When I first read Bush's proposal, one of the first things that struck me was that it seems to be far too little new money, and far too little time, to accomplish the goals he set out in his proposed time frame. Nasa's new "fast and cheap" development philosphy probably won't be acceptable for manned spacecraft. This blog entry by Gregg Easterbrook puts out some numbers that seem to support the same conclusion.

http://tnr.com/easterbrook.mhtml?pid=1198

EXPLORING THE CREW EXPLORATION VEHICLE: NASA wants hundreds of billions of dollars, and the best name the agency can come up with for its new spaceship is the Crew Exploration Vehicle? How inspiring! The name doesn't even make sense. Will the task of the vehicle be to explore the crew?

Just the cost numbers for the Crew Exploration Vehicle alone--forget all the probes, colonies, and other stuff--make Bush's announcement yesterday an all-time monument to budgetary low-balling. He declared that for the next five years, $12 billion will be devoted to the Moon-Mars initiative. That, the president said, is enough to fund new the Moon probes and development of the ill-named Crew Exploration Vehicle. This figure is utterly ridiculous, a mere fraction of what will be entailed in anything beyond some "paper spacecraft"--engineers' lingo for studies and Power Point presentations of hardware that never gets built. Boeing expects to spend around $7.5 billion merely to develop the new 7E7 jetliner, which will stay within the atmosphere and use very well-understood engineering. The development cost of the Crew Exploration Vehicle will be several times greater.

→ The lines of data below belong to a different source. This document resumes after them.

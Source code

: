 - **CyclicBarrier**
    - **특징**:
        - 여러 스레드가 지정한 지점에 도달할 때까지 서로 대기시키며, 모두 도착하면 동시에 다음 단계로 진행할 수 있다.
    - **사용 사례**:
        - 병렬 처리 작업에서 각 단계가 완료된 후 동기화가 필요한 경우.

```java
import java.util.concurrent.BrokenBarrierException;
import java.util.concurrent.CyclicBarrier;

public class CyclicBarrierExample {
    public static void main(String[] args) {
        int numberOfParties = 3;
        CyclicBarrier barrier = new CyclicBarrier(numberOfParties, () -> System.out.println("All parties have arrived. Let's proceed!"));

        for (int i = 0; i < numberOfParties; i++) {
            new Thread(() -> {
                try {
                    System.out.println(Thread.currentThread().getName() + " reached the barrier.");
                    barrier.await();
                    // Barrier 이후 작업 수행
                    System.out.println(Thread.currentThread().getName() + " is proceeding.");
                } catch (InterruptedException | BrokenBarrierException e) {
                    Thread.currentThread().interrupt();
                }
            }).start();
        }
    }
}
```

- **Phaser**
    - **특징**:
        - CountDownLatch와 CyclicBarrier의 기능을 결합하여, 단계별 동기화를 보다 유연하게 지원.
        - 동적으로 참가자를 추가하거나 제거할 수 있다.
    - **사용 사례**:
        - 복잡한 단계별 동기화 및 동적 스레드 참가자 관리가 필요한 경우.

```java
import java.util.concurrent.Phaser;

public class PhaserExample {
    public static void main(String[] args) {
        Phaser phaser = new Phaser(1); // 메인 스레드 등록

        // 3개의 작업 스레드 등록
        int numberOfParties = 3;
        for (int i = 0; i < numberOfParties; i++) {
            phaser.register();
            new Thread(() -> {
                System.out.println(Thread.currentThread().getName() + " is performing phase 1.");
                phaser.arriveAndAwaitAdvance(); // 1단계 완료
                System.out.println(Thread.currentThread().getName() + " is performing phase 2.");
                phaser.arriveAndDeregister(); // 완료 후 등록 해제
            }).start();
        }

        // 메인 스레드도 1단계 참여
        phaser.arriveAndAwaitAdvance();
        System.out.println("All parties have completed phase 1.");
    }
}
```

The timetable is also a low-ball. Bush declared that the Crew Exploration Vehicle would be tested in 2008, just four years from now. There's no way on Earth, as it were, this could happen without a cost-no-object crash program to rival Apollo. The Air Force's new F22 fighter has been in development for 13 years; an entire new spaceship can be developed in four years?

The Crew Exploration Vehicle concept is hazy; NASA has given no specifics. But if, as Bush declared, it will be capable both of flying back and forth to the space station and of flying to the Moon, we're talking quite a machine. If one single spacecraft that can carry enough fuel to travel to the Moon and back, and be anything than another ultra-cramped "spam-in-a-can" like Apollo, the part that reaches orbit would need to be enormous--larger than the space shuttle. That means the Crew Exploration Vehicle will cost vast sums, at least dozens of billions of dollars, to develop.

Alternatively, a smarter approach might be to construct one spaceship that always stays in space, looping back and forth between Earth and Moon; people, supplies, and fuel would be launched to meet the ship in Earth-orbit, but the ship itself would never come down. (This was a Werner von Braun idea.) That would mean design, engineering, and construction of a type of flying machine that has never existed before. Development of the space shuttle cost between $50 billion and $100 billion in current dollars, depending on whose estimate you believe. The idea that something more challenging, the first-ever true spaceship, can be developed for $12 billion is bunkum.

And what's going to put this Crew Exploration Vehicle into orbit? No rocket that exists in the world today is capable of lifting the Apollo capsule and Moon lander of the late 1960s. Unless the Moon-bound twenty-first-century Crew Exploration Vehicle is going to be significantly smaller than the Apollo of a generation ago--carrying just one person and no supplies--a new, very large rocket will be required.

Apollo flew atop the Saturn V, which NASA retired almost 30 years ago. Many "architecture" studies for Mars flight, including Mars Institute studies that are said to have influenced the Bush announcement, assume NASA will develop a "heavy lifter" rocket substantially more powerful than the Saturn V. A rocket far more powerful than the Saturn V will be a necessity if the Crew Exploration Vehicle is to be both capable of Moon flight and of carrying more than one person. Such a rocket is possible on a technical basis, but vast expenditure would be entailed. Development of the Saturn V was the single greatest line item for the first Moon program--the Saturn V cost about $40 billion, in current dollars, to develop. A similar outlay would be entailed to develop a new super-rocket. That's $40 billion or more spent before the first dime is invested in the Crew Exploration Vehicle that sits on top.

So far all money numbers announced for the Bush plan seem complete nonsense, if not outright dishonesty. We shouldn't expect George W. Bush himself to know that $12 billion is not enough to develop a spaceship. We should expect the people around Bush, and at the top of NASA, to know this. And apparently they are either astonishingly ill-informed and naïve, or are handing out phony numbers for political purposes, to get the foot in the door for far larger sums later.